St. Paul decreed, in his First Letter to the Corinthians, “It is good for a man not to touch a woman,” and said he wished “that all men were even as I myself”—celibate. “If they cannot contain,” Paul conceded, “let them marry: for it is better to marry than to burn.” This is, as Gilbert notes, “perhaps the most begrudging endorsement of matrimony in human history.”

[Again, true enough. But Paul also said a few other things about marriage. Some of those things are also fraught with difficulty, but there is this:

“Husbands, love your wives, just as Christ loved the church and gave himself up for her to make her holy, cleansing her by the washing with water through the word, and to present her to himself as a radiant church, without stain or wrinkle or any other blemish, but holy and blameless. In this same way, husbands ought to love their wives as their own bodies. He who loves his wife loves himself. After all, no one ever hated his own body, but he feeds and cares for it, just as Christ does the church— for we are members of his body. ‘For this reason a man will leave his father and mother and be united to his wife, and the two will become one flesh.’ This is a profound mystery—but I am talking about Christ and the church. However, each one of you also must love his wife as he loves himself, and the wife must respect her husband.”

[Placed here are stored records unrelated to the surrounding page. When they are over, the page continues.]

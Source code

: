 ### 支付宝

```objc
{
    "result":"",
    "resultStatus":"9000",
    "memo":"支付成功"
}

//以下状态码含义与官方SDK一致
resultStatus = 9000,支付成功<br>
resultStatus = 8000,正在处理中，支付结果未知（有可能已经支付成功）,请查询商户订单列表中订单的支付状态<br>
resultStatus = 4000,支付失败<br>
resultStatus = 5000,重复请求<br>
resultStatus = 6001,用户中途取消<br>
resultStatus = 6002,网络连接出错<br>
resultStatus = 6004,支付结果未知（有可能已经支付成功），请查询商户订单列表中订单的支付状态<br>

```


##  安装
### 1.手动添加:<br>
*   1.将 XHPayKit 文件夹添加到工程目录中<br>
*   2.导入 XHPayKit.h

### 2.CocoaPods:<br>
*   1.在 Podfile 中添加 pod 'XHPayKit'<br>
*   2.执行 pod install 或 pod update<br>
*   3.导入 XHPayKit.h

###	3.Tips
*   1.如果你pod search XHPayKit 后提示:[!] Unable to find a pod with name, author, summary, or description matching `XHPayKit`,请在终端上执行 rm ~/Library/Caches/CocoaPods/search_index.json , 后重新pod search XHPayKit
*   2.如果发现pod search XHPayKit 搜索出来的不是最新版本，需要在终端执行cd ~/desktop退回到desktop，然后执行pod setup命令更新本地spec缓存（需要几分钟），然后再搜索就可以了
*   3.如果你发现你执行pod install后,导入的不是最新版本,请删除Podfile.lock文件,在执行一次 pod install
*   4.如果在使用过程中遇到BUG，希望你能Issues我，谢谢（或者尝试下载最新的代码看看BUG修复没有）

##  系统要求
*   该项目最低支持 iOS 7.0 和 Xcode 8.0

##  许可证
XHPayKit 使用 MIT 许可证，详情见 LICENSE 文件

I mean, the Catholic Church, which is still the largest Christian denomination going, goes so far as to call marriage a sacrament, a visible sign of God’s grace. That’s a long way from “marriage fell from grace.” Sort of the opposite, really.]


You know what? That’s probably more than enough. From there, Levy notes the elasticity of the concept of marriage, and cites examples from Eskimos to Ancient Greece to Iran to 19th-century China. She does not pay any particular attention to Christian Europe. She doesn’t have to, because she’s already shown that Christianity doesn’t really have much interest in marriage. The rest is worth reading, to be sure – go check it out. But I’m gonna spill the final line, if only for the way it illuminates Levy’s general sense of the question: “Marrying for money hasn’t exactly gone out of fashion, but generally we are not engaging in strategic dynastic mergers. And in contemporary America we no longer need to get married to produce additional farmhands. So what’s the point?” Indeed. Here’s an idea: instead of finishing with that as a rhetorical question, why not start with it as a real one? There are, after all, a few married people out there who might be able to furnish a reply.

Okay, okay – to be fair, Levy asks that rhetorical after pointing to evidence that marriage does not make women happier. But to my mind, that just makes the question more interesting and less rhetorical.


  1. Matthew,

    I didn't finish this tidbit, as it had too much tid and not enough bit.

    But what I find interesting about these cultural Marxists is that they haven't really done anything new or more than dear ol' Uncle Karl had originally proposed.

    Still playing 8-tracks, in other words, in an I-Pod world.

    Recall it was Uncle Karl who used the Holy Family (sans divinity) as his model for the Communist state.

    Which is all a kind of way to say that Liberals are self-destructive, self-loathing and selfish.



  2. Matthew Lickona says

    Everyone's a critic. But when JOB hits me with a too long/didn't read, I know I'm in trouble. Guess it's too early to go retro. Back to Twitter!

  3. Matthew,

    Pshaw! No, I READ all your comments – but a body can only hear someone insulting his mother for so long, dig?

    I LIKE the long reads – and you go right ahead and keep it up or I WON'T remain Godsbody's alter-ego (Devilsoul?). …

    Peace out, man.


  4. I took JOB's comment about too much tid and not enough bit to refer to Levy's piece — an assessment I fully agree with.

    Meghan Cox Gurdon had a good review of Gilbert's book in today's WSJ. I'm grateful for the reviews; the book itself sounds too tiresome to wade through.